Last month, the New York Times updated their still-growing list of “The 282 people, places and things Donald Trump has insulted on Twitter,” since declaring his candidacy for president.
Let me repeat that. For president.
If you’ve lived with a bully, you see the signs right off. I recall my mother’s husband who, after church every Sunday, would take the helm of our breakfast table to rant and rage about how all politicians and niggers and spics should be lined up and shot down with machine guns; how the fancy women on TV were nothing but dressed-up whores; how those fags with AIDS got what they deserved. Put them on an island somewhere, he liked to say, and set it on fire.
Imagine what he could have done with a Twitter account.
Fox News journalist Megyn Kelly reported last week that, just prior to a debate, Mr.
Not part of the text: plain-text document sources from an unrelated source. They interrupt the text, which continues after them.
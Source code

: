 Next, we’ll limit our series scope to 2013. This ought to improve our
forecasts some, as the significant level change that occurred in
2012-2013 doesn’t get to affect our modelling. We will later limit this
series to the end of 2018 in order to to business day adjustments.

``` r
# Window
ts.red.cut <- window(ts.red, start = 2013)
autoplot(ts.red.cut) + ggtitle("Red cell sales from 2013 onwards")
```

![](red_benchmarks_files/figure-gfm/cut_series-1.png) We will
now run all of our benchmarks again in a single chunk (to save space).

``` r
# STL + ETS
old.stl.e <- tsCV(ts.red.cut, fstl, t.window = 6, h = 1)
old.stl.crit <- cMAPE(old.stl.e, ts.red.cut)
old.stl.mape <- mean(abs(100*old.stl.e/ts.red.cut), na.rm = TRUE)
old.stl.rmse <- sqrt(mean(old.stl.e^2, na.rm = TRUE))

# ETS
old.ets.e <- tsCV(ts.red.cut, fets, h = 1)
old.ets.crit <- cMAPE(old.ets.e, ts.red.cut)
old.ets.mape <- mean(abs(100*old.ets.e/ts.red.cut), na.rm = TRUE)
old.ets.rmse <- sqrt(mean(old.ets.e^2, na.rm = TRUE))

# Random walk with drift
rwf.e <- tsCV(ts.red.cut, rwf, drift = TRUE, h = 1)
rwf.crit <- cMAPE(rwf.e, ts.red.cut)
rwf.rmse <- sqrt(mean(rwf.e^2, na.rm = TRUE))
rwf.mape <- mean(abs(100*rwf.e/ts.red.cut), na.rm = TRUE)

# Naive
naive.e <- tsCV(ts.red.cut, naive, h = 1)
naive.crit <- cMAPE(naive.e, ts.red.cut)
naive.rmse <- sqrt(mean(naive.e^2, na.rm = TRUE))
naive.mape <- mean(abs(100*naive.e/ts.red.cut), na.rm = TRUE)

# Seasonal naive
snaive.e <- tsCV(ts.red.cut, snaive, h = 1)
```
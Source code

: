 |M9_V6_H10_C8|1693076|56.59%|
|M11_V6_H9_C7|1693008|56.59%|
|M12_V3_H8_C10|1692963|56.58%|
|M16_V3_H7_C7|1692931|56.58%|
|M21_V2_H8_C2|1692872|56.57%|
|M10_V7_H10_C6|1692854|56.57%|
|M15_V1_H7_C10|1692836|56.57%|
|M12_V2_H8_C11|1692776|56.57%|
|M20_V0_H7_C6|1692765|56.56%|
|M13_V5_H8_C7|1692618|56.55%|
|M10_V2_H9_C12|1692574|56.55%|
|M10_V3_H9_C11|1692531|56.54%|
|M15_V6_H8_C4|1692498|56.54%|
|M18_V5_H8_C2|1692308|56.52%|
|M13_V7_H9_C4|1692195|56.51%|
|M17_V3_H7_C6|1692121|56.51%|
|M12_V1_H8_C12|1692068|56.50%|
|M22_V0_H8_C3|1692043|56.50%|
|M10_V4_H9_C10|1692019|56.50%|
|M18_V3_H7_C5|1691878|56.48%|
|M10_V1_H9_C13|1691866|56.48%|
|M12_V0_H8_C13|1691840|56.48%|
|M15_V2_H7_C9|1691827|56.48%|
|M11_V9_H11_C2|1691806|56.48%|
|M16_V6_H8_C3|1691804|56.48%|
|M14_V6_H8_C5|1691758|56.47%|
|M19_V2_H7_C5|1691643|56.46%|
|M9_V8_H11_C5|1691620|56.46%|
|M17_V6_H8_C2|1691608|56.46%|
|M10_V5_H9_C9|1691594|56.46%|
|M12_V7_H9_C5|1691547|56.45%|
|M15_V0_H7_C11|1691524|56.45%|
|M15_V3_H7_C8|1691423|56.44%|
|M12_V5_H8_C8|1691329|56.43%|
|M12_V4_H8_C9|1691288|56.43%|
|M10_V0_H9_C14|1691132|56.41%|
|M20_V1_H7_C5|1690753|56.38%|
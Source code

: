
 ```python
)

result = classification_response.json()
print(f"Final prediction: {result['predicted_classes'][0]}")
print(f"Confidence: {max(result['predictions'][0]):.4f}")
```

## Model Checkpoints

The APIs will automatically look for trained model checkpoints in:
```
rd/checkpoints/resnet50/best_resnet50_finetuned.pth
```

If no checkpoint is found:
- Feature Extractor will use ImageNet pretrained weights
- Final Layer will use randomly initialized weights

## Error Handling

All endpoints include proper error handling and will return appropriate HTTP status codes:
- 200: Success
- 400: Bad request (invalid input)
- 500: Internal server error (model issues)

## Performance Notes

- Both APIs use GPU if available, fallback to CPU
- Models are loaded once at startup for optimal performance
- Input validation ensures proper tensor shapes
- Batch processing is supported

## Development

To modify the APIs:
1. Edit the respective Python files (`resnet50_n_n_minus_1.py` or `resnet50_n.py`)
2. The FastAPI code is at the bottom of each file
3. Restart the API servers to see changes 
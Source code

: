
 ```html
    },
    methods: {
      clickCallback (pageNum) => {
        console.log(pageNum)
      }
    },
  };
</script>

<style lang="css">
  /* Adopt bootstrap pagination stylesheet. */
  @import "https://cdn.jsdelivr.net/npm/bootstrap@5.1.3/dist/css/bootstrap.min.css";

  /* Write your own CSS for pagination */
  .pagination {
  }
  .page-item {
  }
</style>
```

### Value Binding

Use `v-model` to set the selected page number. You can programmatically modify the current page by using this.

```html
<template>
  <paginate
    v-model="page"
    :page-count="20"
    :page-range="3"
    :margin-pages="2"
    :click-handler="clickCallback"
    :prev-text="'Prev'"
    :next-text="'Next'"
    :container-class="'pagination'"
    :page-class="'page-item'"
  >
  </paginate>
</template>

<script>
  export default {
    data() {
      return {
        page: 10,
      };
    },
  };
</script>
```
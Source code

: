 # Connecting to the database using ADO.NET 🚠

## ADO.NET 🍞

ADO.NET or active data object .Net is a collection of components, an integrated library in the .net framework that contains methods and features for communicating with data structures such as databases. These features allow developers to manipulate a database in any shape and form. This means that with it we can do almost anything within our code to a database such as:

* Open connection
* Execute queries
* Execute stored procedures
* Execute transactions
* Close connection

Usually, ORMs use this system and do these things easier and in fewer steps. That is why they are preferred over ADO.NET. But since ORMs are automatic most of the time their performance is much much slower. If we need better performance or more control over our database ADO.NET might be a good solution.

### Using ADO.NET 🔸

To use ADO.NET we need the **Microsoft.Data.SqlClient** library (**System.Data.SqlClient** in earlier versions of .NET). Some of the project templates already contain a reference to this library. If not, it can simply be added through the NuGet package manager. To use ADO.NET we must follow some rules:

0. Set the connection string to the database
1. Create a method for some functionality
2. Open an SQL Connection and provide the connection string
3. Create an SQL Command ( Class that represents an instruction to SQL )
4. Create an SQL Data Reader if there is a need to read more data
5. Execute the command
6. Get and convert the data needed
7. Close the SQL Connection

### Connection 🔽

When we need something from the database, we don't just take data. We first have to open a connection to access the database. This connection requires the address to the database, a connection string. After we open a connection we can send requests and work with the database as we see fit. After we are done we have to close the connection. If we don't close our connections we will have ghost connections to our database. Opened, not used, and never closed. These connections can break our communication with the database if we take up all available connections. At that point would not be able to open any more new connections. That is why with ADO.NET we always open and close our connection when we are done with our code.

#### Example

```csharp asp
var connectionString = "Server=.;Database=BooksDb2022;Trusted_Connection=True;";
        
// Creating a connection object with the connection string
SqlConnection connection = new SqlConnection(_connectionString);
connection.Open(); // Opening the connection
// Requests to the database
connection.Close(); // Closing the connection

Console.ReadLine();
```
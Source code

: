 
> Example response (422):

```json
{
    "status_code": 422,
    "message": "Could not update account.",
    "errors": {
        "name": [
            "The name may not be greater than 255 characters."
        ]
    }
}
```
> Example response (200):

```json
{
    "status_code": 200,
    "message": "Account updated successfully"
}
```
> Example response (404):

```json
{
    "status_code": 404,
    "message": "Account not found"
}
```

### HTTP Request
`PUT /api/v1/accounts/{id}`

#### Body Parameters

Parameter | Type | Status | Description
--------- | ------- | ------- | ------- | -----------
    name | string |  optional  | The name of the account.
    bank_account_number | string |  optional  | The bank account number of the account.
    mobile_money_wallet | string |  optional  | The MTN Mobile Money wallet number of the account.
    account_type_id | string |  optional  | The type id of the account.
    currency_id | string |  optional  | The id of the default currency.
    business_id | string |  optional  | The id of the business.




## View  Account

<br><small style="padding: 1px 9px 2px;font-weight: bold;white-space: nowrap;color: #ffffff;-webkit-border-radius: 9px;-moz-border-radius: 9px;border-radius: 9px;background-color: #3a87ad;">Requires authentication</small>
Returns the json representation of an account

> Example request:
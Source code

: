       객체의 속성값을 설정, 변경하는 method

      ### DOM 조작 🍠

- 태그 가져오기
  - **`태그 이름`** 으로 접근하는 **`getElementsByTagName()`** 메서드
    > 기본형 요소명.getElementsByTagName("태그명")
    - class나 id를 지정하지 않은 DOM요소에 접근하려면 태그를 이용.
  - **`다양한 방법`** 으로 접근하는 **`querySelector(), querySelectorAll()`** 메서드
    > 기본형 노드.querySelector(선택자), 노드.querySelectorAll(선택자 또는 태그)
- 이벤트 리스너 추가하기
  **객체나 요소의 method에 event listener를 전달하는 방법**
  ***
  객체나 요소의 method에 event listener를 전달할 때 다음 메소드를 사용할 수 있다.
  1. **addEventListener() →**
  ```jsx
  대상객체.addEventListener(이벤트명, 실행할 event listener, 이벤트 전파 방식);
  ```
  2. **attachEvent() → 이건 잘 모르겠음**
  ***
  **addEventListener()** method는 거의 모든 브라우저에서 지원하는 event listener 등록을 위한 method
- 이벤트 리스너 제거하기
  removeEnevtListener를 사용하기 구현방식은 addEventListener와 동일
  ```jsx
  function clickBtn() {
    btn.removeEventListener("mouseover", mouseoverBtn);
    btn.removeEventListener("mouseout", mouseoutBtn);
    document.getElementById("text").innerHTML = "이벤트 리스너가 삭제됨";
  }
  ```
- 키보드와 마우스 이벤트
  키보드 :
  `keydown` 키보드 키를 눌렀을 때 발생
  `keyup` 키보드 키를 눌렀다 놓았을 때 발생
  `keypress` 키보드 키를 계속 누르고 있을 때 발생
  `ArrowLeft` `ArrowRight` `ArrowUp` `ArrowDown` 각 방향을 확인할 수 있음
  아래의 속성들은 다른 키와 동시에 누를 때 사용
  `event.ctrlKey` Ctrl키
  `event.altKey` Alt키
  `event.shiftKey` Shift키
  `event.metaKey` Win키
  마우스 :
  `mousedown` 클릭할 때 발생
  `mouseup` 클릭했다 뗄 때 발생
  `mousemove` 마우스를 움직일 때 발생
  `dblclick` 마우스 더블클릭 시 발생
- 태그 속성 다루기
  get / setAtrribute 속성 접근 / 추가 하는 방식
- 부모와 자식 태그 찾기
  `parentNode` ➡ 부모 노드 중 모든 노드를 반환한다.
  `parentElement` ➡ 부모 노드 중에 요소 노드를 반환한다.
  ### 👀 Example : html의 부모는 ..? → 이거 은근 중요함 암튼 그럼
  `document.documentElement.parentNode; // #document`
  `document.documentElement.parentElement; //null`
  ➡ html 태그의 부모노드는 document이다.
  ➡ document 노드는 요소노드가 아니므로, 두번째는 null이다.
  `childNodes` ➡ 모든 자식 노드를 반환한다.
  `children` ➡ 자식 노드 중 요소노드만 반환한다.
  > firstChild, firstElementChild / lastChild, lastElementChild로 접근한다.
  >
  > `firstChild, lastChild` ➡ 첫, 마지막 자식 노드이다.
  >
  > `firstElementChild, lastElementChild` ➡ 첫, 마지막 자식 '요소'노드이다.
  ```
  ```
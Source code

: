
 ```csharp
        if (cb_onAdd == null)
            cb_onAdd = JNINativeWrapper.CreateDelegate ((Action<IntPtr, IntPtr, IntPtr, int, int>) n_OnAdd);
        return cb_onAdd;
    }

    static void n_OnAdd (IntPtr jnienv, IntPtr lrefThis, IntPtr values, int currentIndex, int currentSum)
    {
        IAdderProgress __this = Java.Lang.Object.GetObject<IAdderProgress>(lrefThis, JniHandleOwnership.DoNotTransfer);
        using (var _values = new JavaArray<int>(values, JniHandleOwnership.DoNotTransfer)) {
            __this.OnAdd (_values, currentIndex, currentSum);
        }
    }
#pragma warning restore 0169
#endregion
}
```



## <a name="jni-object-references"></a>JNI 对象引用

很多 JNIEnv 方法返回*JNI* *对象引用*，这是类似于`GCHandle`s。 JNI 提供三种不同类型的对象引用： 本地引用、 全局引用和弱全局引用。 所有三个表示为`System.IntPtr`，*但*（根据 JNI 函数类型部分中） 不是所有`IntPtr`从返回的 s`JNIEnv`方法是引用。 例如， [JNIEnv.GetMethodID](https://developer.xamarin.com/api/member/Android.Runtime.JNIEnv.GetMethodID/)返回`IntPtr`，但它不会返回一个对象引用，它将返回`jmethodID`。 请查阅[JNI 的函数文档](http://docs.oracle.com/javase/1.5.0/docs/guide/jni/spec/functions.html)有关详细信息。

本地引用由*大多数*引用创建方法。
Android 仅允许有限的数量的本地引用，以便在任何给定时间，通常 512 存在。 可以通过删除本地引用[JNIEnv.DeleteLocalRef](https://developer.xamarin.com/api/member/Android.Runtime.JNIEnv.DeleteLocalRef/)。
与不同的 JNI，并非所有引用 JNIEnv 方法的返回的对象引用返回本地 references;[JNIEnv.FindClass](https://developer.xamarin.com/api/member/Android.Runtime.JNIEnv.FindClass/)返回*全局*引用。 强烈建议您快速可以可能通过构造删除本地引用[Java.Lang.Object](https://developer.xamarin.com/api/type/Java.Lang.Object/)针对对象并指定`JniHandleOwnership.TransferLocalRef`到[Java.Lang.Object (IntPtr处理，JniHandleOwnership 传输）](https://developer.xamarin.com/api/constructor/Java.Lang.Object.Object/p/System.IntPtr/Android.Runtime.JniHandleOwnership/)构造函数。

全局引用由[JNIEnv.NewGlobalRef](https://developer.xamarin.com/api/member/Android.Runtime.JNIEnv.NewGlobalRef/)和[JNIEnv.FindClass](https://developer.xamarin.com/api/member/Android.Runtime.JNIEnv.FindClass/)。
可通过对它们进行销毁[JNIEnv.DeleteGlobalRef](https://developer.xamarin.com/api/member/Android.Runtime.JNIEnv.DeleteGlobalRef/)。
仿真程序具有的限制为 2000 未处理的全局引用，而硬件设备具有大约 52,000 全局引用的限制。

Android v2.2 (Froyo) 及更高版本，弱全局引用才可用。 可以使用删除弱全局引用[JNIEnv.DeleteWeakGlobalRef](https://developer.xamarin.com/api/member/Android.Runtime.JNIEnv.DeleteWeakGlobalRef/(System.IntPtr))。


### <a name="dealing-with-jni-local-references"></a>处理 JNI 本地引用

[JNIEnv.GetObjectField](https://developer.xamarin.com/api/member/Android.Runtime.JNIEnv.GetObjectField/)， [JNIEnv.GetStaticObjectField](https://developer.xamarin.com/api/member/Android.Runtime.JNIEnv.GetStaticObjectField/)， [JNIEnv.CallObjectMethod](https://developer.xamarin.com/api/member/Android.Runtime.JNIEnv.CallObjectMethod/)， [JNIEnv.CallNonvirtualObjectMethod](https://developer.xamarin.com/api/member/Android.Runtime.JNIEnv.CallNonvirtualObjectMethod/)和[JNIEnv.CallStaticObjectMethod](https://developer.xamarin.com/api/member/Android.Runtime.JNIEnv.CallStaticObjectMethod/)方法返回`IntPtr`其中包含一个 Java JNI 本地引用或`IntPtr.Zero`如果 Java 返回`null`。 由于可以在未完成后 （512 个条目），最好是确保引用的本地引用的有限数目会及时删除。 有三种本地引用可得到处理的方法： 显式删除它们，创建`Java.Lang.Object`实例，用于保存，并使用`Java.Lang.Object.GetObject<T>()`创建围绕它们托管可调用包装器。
Trump heard she would be asking him a tough question and threatened to unleash his “beautiful Twitter account” against her. And unleash he did. For weeks. Which seemed to open a floodgate for others to do the same, and Ms. Kelly’s mailbox filled with obscenities and death threats, with Mr. Trump’s own lawyer retweeting a message saying “we can gut her.”
The bullying continued until a Fox news executive called Mr. Trump’s lawyer to explain that Megyn Kelly ending up dead would not help his client.
All because she asked him a tough question.
The world is watching. The bully has his pulpit. And like my mother’s husband what scares me most, what should scare all of us, is his dangerously thin skin.
But that’s not who he is. He’s a really good guy, believe me.